**Aim of the exercise:** Restate word for word the lines in the listing below, starting at the line containing "- Configure 'Full'" and ending at the line containing "## Development", both included; leave out the rest.

**Data for this exercise:**
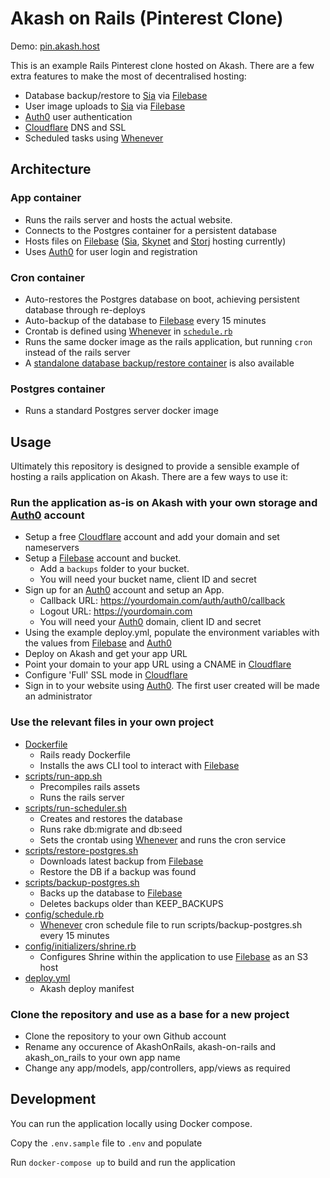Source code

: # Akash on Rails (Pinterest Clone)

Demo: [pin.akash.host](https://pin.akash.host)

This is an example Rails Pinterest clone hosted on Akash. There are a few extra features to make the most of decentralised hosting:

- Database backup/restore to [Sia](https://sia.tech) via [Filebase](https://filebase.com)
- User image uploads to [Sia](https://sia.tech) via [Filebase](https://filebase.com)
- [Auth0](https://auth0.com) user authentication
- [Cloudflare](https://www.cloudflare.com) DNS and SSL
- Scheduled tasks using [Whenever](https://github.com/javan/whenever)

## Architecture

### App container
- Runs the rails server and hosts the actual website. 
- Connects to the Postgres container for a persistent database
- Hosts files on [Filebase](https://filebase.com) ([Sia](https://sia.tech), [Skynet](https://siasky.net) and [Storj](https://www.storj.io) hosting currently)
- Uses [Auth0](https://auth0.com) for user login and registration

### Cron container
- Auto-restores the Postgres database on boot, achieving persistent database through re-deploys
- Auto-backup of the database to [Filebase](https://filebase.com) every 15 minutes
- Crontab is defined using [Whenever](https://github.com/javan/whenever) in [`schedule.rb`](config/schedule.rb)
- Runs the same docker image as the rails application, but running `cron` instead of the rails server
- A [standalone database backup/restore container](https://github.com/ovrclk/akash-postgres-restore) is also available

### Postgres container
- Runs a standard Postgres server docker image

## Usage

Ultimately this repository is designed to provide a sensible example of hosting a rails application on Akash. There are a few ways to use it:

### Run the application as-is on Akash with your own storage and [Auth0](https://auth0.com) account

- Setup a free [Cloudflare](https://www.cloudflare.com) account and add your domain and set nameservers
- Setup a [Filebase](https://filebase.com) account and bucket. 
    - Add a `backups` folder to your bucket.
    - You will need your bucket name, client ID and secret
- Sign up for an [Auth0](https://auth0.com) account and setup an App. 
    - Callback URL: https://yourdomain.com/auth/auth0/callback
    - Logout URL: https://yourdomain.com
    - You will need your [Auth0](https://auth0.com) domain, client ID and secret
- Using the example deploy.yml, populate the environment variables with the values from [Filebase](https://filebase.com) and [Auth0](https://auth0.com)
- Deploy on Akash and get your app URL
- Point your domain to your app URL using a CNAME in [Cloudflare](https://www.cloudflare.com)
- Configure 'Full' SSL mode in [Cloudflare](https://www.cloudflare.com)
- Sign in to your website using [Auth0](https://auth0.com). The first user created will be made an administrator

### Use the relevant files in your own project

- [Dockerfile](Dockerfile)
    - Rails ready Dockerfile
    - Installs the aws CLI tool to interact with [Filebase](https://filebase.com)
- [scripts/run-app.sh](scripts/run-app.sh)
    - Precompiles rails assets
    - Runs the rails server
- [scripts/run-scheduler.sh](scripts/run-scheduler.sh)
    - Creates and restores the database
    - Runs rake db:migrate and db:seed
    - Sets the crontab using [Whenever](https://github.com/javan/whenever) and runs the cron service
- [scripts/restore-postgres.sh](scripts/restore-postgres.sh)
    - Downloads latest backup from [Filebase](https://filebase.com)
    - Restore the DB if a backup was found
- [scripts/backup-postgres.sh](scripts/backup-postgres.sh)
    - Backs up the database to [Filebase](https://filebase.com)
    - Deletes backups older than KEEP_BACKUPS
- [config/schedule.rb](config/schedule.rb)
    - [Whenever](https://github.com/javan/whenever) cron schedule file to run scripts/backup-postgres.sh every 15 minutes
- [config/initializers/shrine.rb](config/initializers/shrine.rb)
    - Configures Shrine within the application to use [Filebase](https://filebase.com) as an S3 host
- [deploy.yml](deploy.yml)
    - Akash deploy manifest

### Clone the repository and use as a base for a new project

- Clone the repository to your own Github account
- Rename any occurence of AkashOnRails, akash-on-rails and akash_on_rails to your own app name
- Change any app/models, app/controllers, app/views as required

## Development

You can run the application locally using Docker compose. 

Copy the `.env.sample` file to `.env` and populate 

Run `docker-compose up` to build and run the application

**Final answer:**
- Configure 'Full' SSL mode in [Cloudflare](https://www.cloudflare.com)
- Sign in to your website using [Auth0](https://auth0.com). The first user created will be made an administrator

### Use the relevant files in your own project

- [Dockerfile](Dockerfile)
    - Rails ready Dockerfile
    - Installs the aws CLI tool to interact with [Filebase](https://filebase.com)
- [scripts/run-app.sh](scripts/run-app.sh)
    - Precompiles rails assets
    - Runs the rails server
- [scripts/run-scheduler.sh](scripts/run-scheduler.sh)
    - Creates and restores the database
    - Runs rake db:migrate and db:seed
    - Sets the crontab using [Whenever](https://github.com/javan/whenever) and runs the cron service
- [scripts/restore-postgres.sh](scripts/restore-postgres.sh)
    - Downloads latest backup from [Filebase](https://filebase.com)
    - Restore the DB if a backup was found
- [scripts/backup-postgres.sh](scripts/backup-postgres.sh)
    - Backs up the database to [Filebase](https://filebase.com)
    - Deletes backups older than KEEP_BACKUPS
- [config/schedule.rb](config/schedule.rb)
    - [Whenever](https://github.com/javan/whenever) cron schedule file to run scripts/backup-postgres.sh every 15 minutes
- [config/initializers/shrine.rb](config/initializers/shrine.rb)
    - Configures Shrine within the application to use [Filebase](https://filebase.com) as an S3 host
- [deploy.yml](deploy.yml)
    - Akash deploy manifest

### Clone the repository and use as a base for a new project

- Clone the repository to your own Github account
- Rename any occurence of AkashOnRails, akash-on-rails and akash_on_rails to your own app name
- Change any app/models, app/controllers, app/views as required

## Development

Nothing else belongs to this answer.